According to People, 76-year-old Harrel Braddy will spend the remainder of his life in prison for the 1998 kidnapping and killing of 5-year-old Quatisha "Candy" Maycock.
Prosecutors said the attack began after he targeted the girl’s mother, Shandelle Maycock, whom he knew through church.
According to court records and testimony, Braddy entered their home late at night and forced both mother and daughter into his vehicle. At one point during the drive, prosecutors said he locked Shandelle inside the trunk.
She later told jurors she was pulled out, beaten, and choked until she lost consciousness, then abandoned in an isolated area.

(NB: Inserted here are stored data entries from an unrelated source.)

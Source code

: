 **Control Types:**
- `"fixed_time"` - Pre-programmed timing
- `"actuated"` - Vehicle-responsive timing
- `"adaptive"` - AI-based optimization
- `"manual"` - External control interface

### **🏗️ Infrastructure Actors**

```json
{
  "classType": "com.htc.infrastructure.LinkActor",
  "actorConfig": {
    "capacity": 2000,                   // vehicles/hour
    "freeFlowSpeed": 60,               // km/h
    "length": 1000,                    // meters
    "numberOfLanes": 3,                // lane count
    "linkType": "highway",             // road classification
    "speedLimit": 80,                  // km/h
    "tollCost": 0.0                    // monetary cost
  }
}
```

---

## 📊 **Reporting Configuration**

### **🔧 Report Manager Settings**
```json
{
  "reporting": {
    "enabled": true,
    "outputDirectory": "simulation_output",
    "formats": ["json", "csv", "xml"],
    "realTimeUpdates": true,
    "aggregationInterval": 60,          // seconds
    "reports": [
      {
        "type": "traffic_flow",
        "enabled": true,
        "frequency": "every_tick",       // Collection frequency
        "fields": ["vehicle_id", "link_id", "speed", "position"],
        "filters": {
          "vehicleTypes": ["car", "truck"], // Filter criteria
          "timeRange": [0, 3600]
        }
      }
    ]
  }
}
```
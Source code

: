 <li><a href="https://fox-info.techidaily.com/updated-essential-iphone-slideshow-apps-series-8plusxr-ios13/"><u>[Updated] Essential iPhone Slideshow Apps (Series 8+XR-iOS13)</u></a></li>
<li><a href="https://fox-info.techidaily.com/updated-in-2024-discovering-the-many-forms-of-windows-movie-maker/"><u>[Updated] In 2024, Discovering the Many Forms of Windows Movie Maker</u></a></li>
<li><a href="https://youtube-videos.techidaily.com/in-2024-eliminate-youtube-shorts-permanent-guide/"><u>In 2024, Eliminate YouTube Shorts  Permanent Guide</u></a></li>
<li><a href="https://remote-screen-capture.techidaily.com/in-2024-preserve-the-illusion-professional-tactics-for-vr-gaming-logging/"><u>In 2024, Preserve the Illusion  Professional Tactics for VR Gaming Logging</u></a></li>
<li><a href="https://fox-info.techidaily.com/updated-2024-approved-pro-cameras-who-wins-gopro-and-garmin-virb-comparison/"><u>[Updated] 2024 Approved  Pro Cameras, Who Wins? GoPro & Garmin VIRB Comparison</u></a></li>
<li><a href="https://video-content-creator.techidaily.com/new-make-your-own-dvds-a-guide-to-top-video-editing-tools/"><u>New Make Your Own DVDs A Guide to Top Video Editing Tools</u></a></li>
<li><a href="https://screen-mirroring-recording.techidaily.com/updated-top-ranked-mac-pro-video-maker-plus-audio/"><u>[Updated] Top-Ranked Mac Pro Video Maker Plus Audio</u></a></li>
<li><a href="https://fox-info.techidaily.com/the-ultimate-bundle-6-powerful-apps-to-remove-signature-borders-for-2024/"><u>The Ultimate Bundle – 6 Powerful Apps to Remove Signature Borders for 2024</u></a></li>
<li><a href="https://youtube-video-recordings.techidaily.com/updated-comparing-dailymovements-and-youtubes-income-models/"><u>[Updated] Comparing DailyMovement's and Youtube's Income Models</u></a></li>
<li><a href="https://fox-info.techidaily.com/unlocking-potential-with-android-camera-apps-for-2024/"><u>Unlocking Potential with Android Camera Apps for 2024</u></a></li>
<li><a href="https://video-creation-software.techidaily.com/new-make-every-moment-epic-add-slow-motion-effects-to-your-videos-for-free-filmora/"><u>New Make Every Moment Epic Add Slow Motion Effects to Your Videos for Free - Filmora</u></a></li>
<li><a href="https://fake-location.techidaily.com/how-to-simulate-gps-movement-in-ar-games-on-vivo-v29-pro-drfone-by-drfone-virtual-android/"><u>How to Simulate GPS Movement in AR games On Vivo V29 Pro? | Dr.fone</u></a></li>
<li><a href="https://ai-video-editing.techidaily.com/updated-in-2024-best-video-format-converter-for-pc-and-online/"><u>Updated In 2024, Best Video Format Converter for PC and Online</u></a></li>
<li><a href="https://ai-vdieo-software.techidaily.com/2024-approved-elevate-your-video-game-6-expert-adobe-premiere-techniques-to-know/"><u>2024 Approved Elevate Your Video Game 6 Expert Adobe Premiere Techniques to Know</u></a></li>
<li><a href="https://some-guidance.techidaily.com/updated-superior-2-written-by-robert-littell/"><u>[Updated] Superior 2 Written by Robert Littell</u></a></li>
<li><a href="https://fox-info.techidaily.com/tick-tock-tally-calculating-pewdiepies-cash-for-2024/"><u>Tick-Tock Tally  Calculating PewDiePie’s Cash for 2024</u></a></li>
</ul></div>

Her daughter never made it home.
Two days later, the child’s body was discovered off a stretch of highway known locally as “Alligator Alley,” deep in the Everglades, which is rife with alligators and other natural predators.
Medical evidence presented at trial described bite injuries and skull punctures that a former examiner testified were “consistent with an alligator biting the top of her head.”
Braddy was originally convicted in 2007 and sentenced to death. That penalty was later thrown out after changes in Florida law required unanimous jury decisions for capital punishment. The case returned to court for a new sentencing hearing.
This time, jurors opted against execution and chose life imprisonment.
During the resentencing, Shandelle addressed the court and relived the night her daughter disappeared. Local outlets reported that Braddy stared at her while she spoke.
Defense attorneys portrayed him as a longtime church member and father who had experienced family losses, but the jury ultimately rejected arguments for leniency.